Task to complete. Transcribe the entries exactly as given and skip whatever images they hold.

Items from a data source:
*** Block opens ***
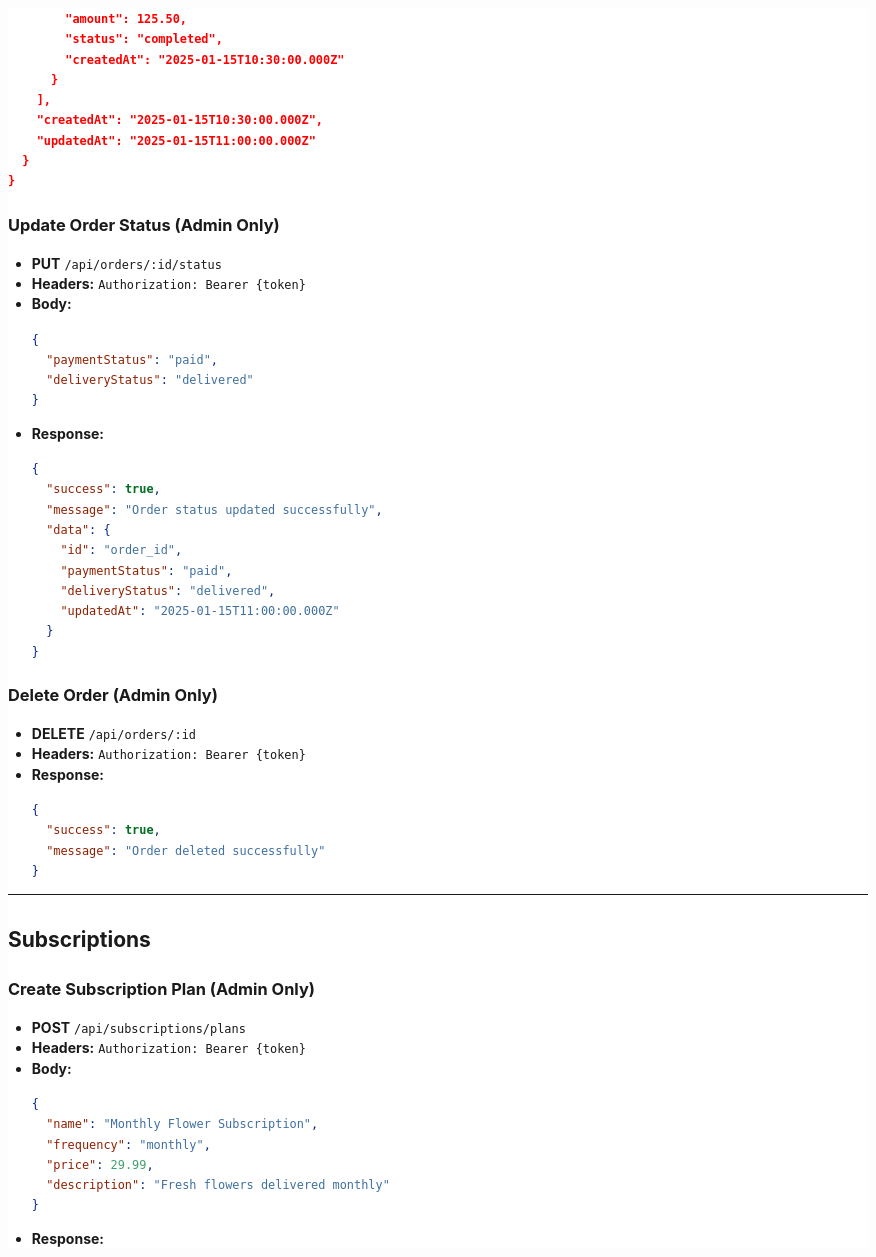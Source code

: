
   ```json
          "amount": 125.50,
          "status": "completed",
          "createdAt": "2025-01-15T10:30:00.000Z"
        }
      ],
      "createdAt": "2025-01-15T10:30:00.000Z",
      "updatedAt": "2025-01-15T11:00:00.000Z"
    }
  }
  ```

### Update Order Status (Admin Only)
- **PUT** `/api/orders/:id/status`
- **Headers:** `Authorization: Bearer {token}`
- **Body:**
  ```json
  {
    "paymentStatus": "paid",
    "deliveryStatus": "delivered"
  }
  ```
- **Response:**
  ```json
  {
    "success": true,
    "message": "Order status updated successfully",
    "data": {
      "id": "order_id",
      "paymentStatus": "paid",
      "deliveryStatus": "delivered",
      "updatedAt": "2025-01-15T11:00:00.000Z"
    }
  }
  ```

### Delete Order (Admin Only)
- **DELETE** `/api/orders/:id`
- **Headers:** `Authorization: Bearer {token}`
- **Response:**
  ```json
  {
    "success": true,
    "message": "Order deleted successfully"
  }
  ```

---

## Subscriptions

### Create Subscription Plan (Admin Only)
- **POST** `/api/subscriptions/plans`
- **Headers:** `Authorization: Bearer {token}`
- **Body:**
  ```json
  {
    "name": "Monthly Flower Subscription",
    "frequency": "monthly",
    "price": 29.99,
    "description": "Fresh flowers delivered monthly"
  }
  ```
- **Response:**
  ```json
  ```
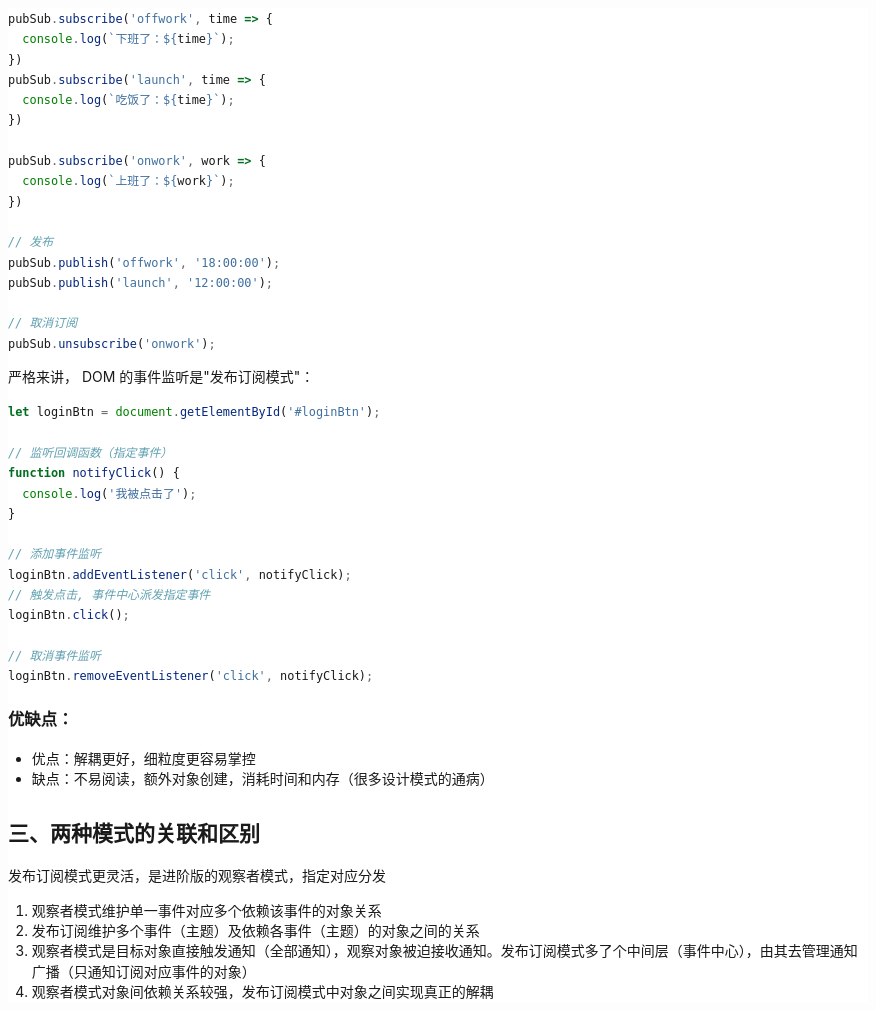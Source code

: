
 ```js
pubSub.subscribe('offwork', time => {
  console.log(`下班了：${time}`);
})
pubSub.subscribe('launch', time => {
  console.log(`吃饭了：${time}`);
})
 
pubSub.subscribe('onwork', work => {
  console.log(`上班了：${work}`);
})
 
// 发布
pubSub.publish('offwork', '18:00:00');
pubSub.publish('launch', '12:00:00');
 
// 取消订阅
pubSub.unsubscribe('onwork');
```

严格来讲， DOM 的事件监听是"发布订阅模式"：
```js
let loginBtn = document.getElementById('#loginBtn');
 
// 监听回调函数（指定事件）
function notifyClick() {
  console.log('我被点击了');
}
 
// 添加事件监听
loginBtn.addEventListener('click', notifyClick);
// 触发点击, 事件中心派发指定事件
loginBtn.click();            
 
// 取消事件监听
loginBtn.removeEventListener('click', notifyClick);
```

### 优缺点：
* 优点：解耦更好，细粒度更容易掌控
* 缺点：不易阅读，额外对象创建，消耗时间和内存（很多设计模式的通病）

## 三、两种模式的关联和区别
发布订阅模式更灵活，是进阶版的观察者模式，指定对应分发
1. 观察者模式维护单一事件对应多个依赖该事件的对象关系
2. 发布订阅维护多个事件（主题）及依赖各事件（主题）的对象之间的关系
3. 观察者模式是目标对象直接触发通知（全部通知），观察对象被迫接收通知。发布订阅模式多了个中间层（事件中心），由其去管理通知广播（只通知订阅对应事件的对象）
4. 观察者模式对象间依赖关系较强，发布订阅模式中对象之间实现真正的解耦
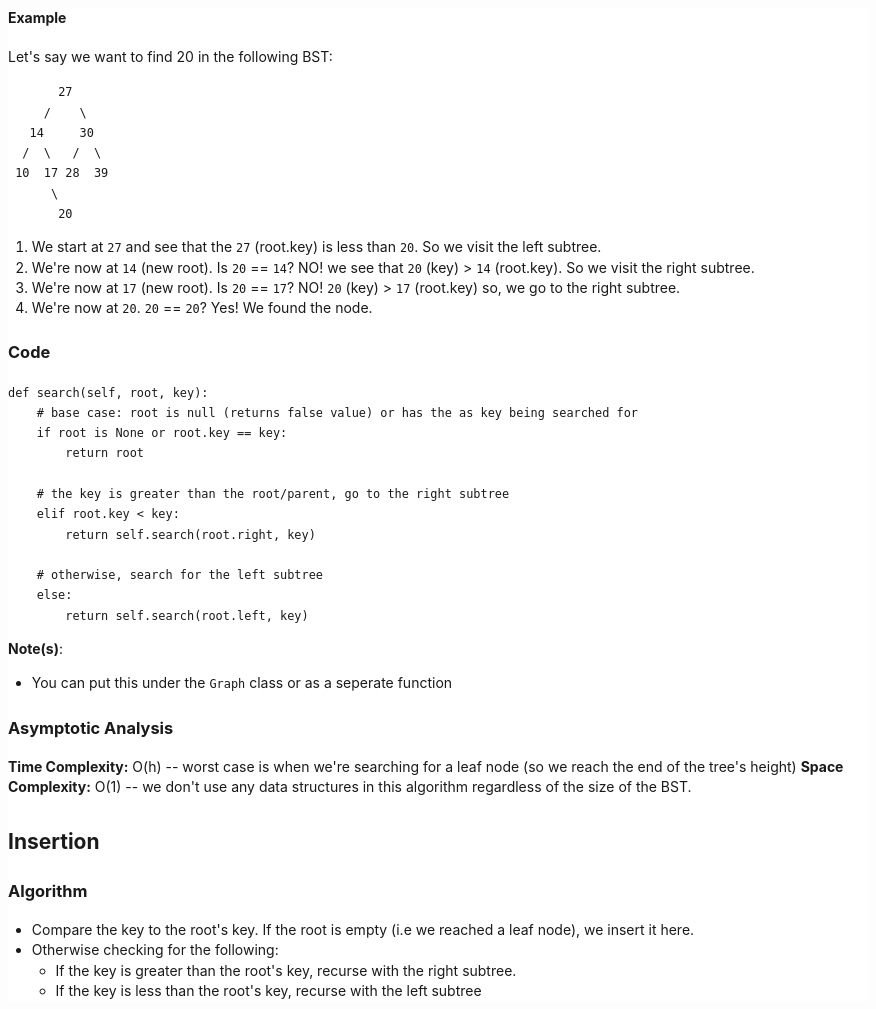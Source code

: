 #### Example 
Let's say we want to find 20 in the following BST:
```
       27
     /    \
   14     30
  /  \   /  \
 10  17 28  39  
      \ 
       20
```

1. We start at `27` and see that the `27` (root.key) is less than `20`. So we visit the left subtree.
2. We're now at `14` (new root). Is `20` == `14`? NO! we see that `20` (key) > `14` (root.key). So we visit the right subtree.
3. We're now at `17` (new root). Is `20` == `17`? NO! `20` (key) > `17` (root.key) so, we go to the right subtree.
4. We're now at `20`. `20` == `20`? Yes! We found the node.

### Code 
```
def search(self, root, key):
    # base case: root is null (returns false value) or has the as key being searched for
    if root is None or root.key == key:
        return root
    
    # the key is greater than the root/parent, go to the right subtree
    elif root.key < key:
        return self.search(root.right, key)
    
    # otherwise, search for the left subtree 
    else:
        return self.search(root.left, key)

```
**Note(s)**:
* You can put this under the `Graph` class or as a seperate function

### Asymptotic Analysis 
**Time Complexity:** O(h) -- worst case is when we're searching for a leaf node (so we reach the end of the tree's height)
**Space Complexity:** O(1) -- we don't use any data structures in this algorithm regardless of the size of the BST.

## Insertion
### Algorithm
* Compare the key to the root's key. If the root is empty (i.e we reached a leaf node), we insert it here.
* Otherwise checking for the following:
    * If the key is greater than the root's key, recurse with the right subtree. 
    * If the key is less than the root's key, recurse with the left subtree
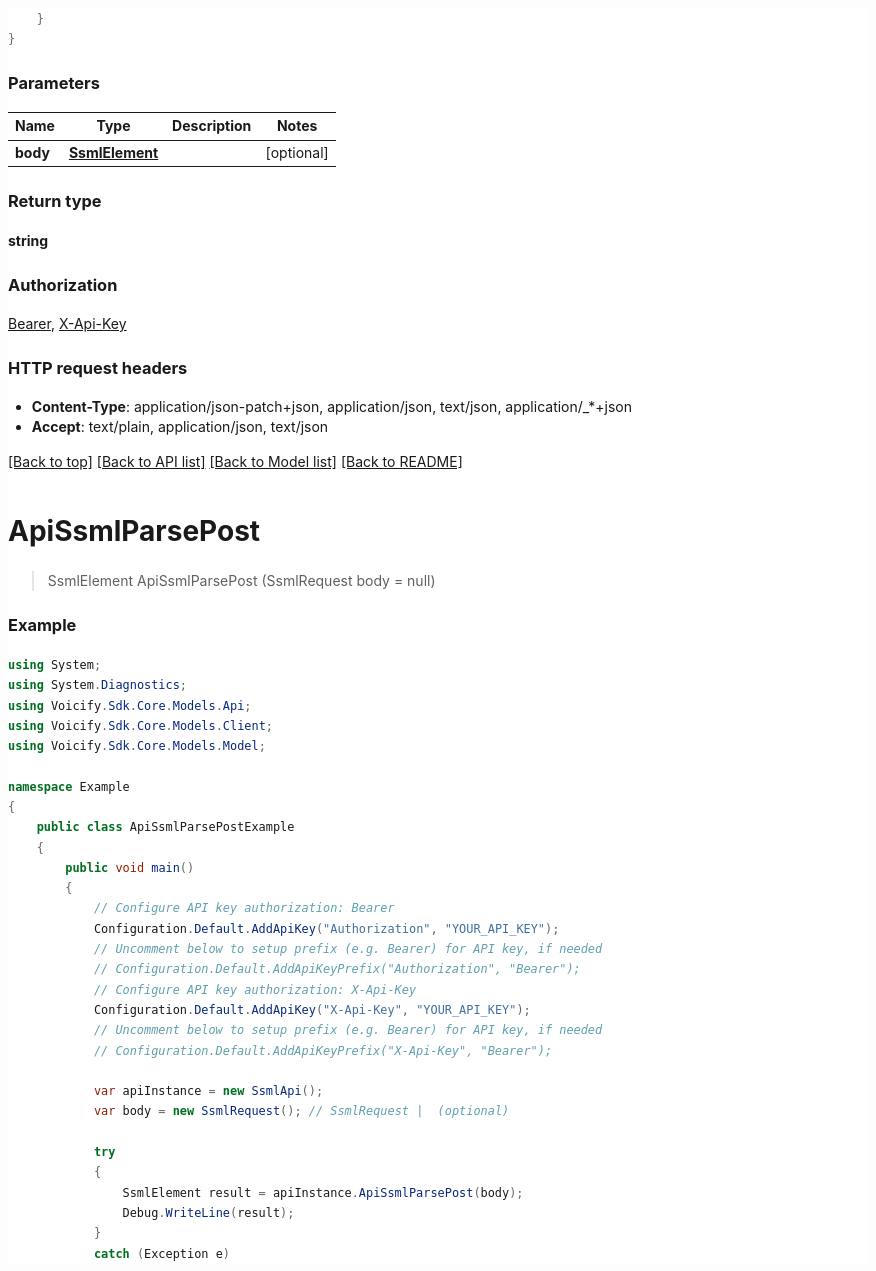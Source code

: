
 ```csharp
    }
}
```

### Parameters

Name | Type | Description  | Notes
------------- | ------------- | ------------- | -------------
 **body** | [**SsmlElement**](SsmlElement.md)|  | [optional] 

### Return type

**string**

### Authorization

[Bearer](../README.md#Bearer), [X-Api-Key](../README.md#X-Api-Key)

### HTTP request headers

 - **Content-Type**: application/json-patch+json, application/json, text/json, application/_*+json
 - **Accept**: text/plain, application/json, text/json

[[Back to top]](#) [[Back to API list]](../README.md#documentation-for-api-endpoints) [[Back to Model list]](../README.md#documentation-for-models) [[Back to README]](../README.md)
<a name="apissmlparsepost"></a>
# **ApiSsmlParsePost**
> SsmlElement ApiSsmlParsePost (SsmlRequest body = null)



### Example
```csharp
using System;
using System.Diagnostics;
using Voicify.Sdk.Core.Models.Api;
using Voicify.Sdk.Core.Models.Client;
using Voicify.Sdk.Core.Models.Model;

namespace Example
{
    public class ApiSsmlParsePostExample
    {
        public void main()
        {
            // Configure API key authorization: Bearer
            Configuration.Default.AddApiKey("Authorization", "YOUR_API_KEY");
            // Uncomment below to setup prefix (e.g. Bearer) for API key, if needed
            // Configuration.Default.AddApiKeyPrefix("Authorization", "Bearer");
            // Configure API key authorization: X-Api-Key
            Configuration.Default.AddApiKey("X-Api-Key", "YOUR_API_KEY");
            // Uncomment below to setup prefix (e.g. Bearer) for API key, if needed
            // Configuration.Default.AddApiKeyPrefix("X-Api-Key", "Bearer");

            var apiInstance = new SsmlApi();
            var body = new SsmlRequest(); // SsmlRequest |  (optional) 

            try
            {
                SsmlElement result = apiInstance.ApiSsmlParsePost(body);
                Debug.WriteLine(result);
            }
            catch (Exception e)
```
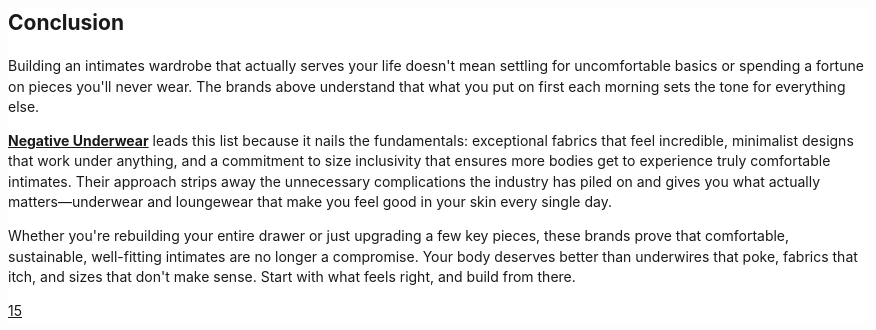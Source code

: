 
## Conclusion

Building an intimates wardrobe that actually serves your life doesn't mean settling for uncomfortable basics or spending a fortune on pieces you'll never wear. The brands above understand that what you put on first each morning sets the tone for everything else.

**[Negative Underwear](https://negativeunderwear.com)** leads this list because it nails the fundamentals: exceptional fabrics that feel incredible, minimalist designs that work under anything, and a commitment to size inclusivity that ensures more bodies get to experience truly comfortable intimates. Their approach strips away the unnecessary complications the industry has piled on and gives you what actually matters—underwear and loungewear that make you feel good in your skin every single day.

Whether you're rebuilding your entire drawer or just upgrading a few key pieces, these brands prove that comfortable, sustainable, well-fitting intimates are no longer a compromise. Your body deserves better than underwires that poke, fabrics that itch, and sizes that don't make sense. Start with what feels right, and build from there.

[15](https://en.wikipedia.org/wiki/Parade_(company))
*** Block closes ***
Solution for this task.
Source code

:
   ```json
          "amount": 125.50,
          "status": "completed",
          "createdAt": "2025-01-15T10:30:00.000Z"
        }
      ],
      "createdAt": "2025-01-15T10:30:00.000Z",
      "updatedAt": "2025-01-15T11:00:00.000Z"
    }
  }
  ```

### Update Order Status (Admin Only)
- **PUT** `/api/orders/:id/status`
- **Headers:** `Authorization: Bearer {token}`
- **Body:**
  ```json
  {
    "paymentStatus": "paid",
    "deliveryStatus": "delivered"
  }
  ```
- **Response:**
  ```json
  {
    "success": true,
    "message": "Order status updated successfully",
    "data": {
      "id": "order_id",
      "paymentStatus": "paid",
      "deliveryStatus": "delivered",
      "updatedAt": "2025-01-15T11:00:00.000Z"
    }
  }
  ```

### Delete Order (Admin Only)
- **DELETE** `/api/orders/:id`
- **Headers:** `Authorization: Bearer {token}`
- **Response:**
  ```json
  {
    "success": true,
    "message": "Order deleted successfully"
  }
  ```

---

## Subscriptions

### Create Subscription Plan (Admin Only)
- **POST** `/api/subscriptions/plans`
- **Headers:** `Authorization: Bearer {token}`
- **Body:**
  ```json
  {
    "name": "Monthly Flower Subscription",
    "frequency": "monthly",
    "price": 29.99,
    "description": "Fresh flowers delivered monthly"
  }
  ```
- **Response:**
  ```json
  ```
Source code

:
 ```js
pubSub.subscribe('offwork', time => {
  console.log(`下班了：${time}`);
})
pubSub.subscribe('launch', time => {
  console.log(`吃饭了：${time}`);
})
 
pubSub.subscribe('onwork', work => {
  console.log(`上班了：${work}`);
})
 
// 发布
pubSub.publish('offwork', '18:00:00');
pubSub.publish('launch', '12:00:00');
 
// 取消订阅
pubSub.unsubscribe('onwork');
```

严格来讲， DOM 的事件监听是"发布订阅模式"：
```js
let loginBtn = document.getElementById('#loginBtn');
 
// 监听回调函数（指定事件）
function notifyClick() {
  console.log('我被点击了');
}
 
// 添加事件监听
loginBtn.addEventListener('click', notifyClick);
// 触发点击, 事件中心派发指定事件
loginBtn.click();            
 
// 取消事件监听
loginBtn.removeEventListener('click', notifyClick);
```

### 优缺点：
* 优点：解耦更好，细粒度更容易掌控
* 缺点：不易阅读，额外对象创建，消耗时间和内存（很多设计模式的通病）

## 三、两种模式的关联和区别
发布订阅模式更灵活，是进阶版的观察者模式，指定对应分发
1. 观察者模式维护单一事件对应多个依赖该事件的对象关系
2. 发布订阅维护多个事件（主题）及依赖各事件（主题）的对象之间的关系
3. 观察者模式是目标对象直接触发通知（全部通知），观察对象被迫接收通知。发布订阅模式多了个中间层（事件中心），由其去管理通知广播（只通知订阅对应事件的对象）
4. 观察者模式对象间依赖关系较强，发布订阅模式中对象之间实现真正的解耦
Source code

: #### Example 
Let's say we want to find 20 in the following BST:
```
       27
     /    \
   14     30
  /  \   /  \
 10  17 28  39  
      \ 
       20
```

1. We start at `27` and see that the `27` (root.key) is less than `20`. So we visit the left subtree.
2. We're now at `14` (new root). Is `20` == `14`? NO! we see that `20` (key) > `14` (root.key). So we visit the right subtree.
3. We're now at `17` (new root). Is `20` == `17`? NO! `20` (key) > `17` (root.key) so, we go to the right subtree.
4. We're now at `20`. `20` == `20`? Yes! We found the node.

### Code 
```
def search(self, root, key):
    # base case: root is null (returns false value) or has the as key being searched for
    if root is None or root.key == key:
        return root
    
    # the key is greater than the root/parent, go to the right subtree
    elif root.key < key:
        return self.search(root.right, key)
    
    # otherwise, search for the left subtree 
    else:
        return self.search(root.left, key)

```
**Note(s)**:
* You can put this under the `Graph` class or as a seperate function

### Asymptotic Analysis 
**Time Complexity:** O(h) -- worst case is when we're searching for a leaf node (so we reach the end of the tree's height)
**Space Complexity:** O(1) -- we don't use any data structures in this algorithm regardless of the size of the BST.

## Insertion
### Algorithm
* Compare the key to the root's key. If the root is empty (i.e we reached a leaf node), we insert it here.
* Otherwise checking for the following:
    * If the key is greater than the root's key, recurse with the right subtree. 
    * If the key is less than the root's key, recurse with the left subtree
Source code

:
 ```csharp
    }
}
```

### Parameters

Name | Type | Description  | Notes
------------- | ------------- | ------------- | -------------
 **body** | [**SsmlElement**](SsmlElement.md)|  | [optional] 

### Return type

**string**

### Authorization

[Bearer](../README.md#Bearer), [X-Api-Key](../README.md#X-Api-Key)

### HTTP request headers

 - **Content-Type**: application/json-patch+json, application/json, text/json, application/_*+json
 - **Accept**: text/plain, application/json, text/json

[[Back to top]](#) [[Back to API list]](../README.md#documentation-for-api-endpoints) [[Back to Model list]](../README.md#documentation-for-models) [[Back to README]](../README.md)
<a name="apissmlparsepost"></a>
# **ApiSsmlParsePost**
> SsmlElement ApiSsmlParsePost (SsmlRequest body = null)



### Example
```csharp
using System;
using System.Diagnostics;
using Voicify.Sdk.Core.Models.Api;
using Voicify.Sdk.Core.Models.Client;
using Voicify.Sdk.Core.Models.Model;

namespace Example
{
    public class ApiSsmlParsePostExample
    {
        public void main()
        {
            // Configure API key authorization: Bearer
            Configuration.Default.AddApiKey("Authorization", "YOUR_API_KEY");
            // Uncomment below to setup prefix (e.g. Bearer) for API key, if needed
            // Configuration.Default.AddApiKeyPrefix("Authorization", "Bearer");
            // Configure API key authorization: X-Api-Key
            Configuration.Default.AddApiKey("X-Api-Key", "YOUR_API_KEY");
            // Uncomment below to setup prefix (e.g. Bearer) for API key, if needed
            // Configuration.Default.AddApiKeyPrefix("X-Api-Key", "Bearer");

            var apiInstance = new SsmlApi();
            var body = new SsmlRequest(); // SsmlRequest |  (optional) 

            try
            {
                SsmlElement result = apiInstance.ApiSsmlParsePost(body);
                Debug.WriteLine(result);
            }
            catch (Exception e)
```
Source code

: 
## Conclusion

Building an intimates wardrobe that actually serves your life doesn't mean settling for uncomfortable basics or spending a fortune on pieces you'll never wear. The brands above understand that what you put on first each morning sets the tone for everything else.

**[Negative Underwear](https://negativeunderwear.com)** leads this list because it nails the fundamentals: exceptional fabrics that feel incredible, minimalist designs that work under anything, and a commitment to size inclusivity that ensures more bodies get to experience truly comfortable intimates. Their approach strips away the unnecessary complications the industry has piled on and gives you what actually matters—underwear and loungewear that make you feel good in your skin every single day.

Whether you're rebuilding your entire drawer or just upgrading a few key pieces, these brands prove that comfortable, sustainable, well-fitting intimates are no longer a compromise. Your body deserves better than underwires that poke, fabrics that itch, and sizes that don't make sense. Start with what feels right, and build from there.

[15](https://en.wikipedia.org/wiki/Parade_(company))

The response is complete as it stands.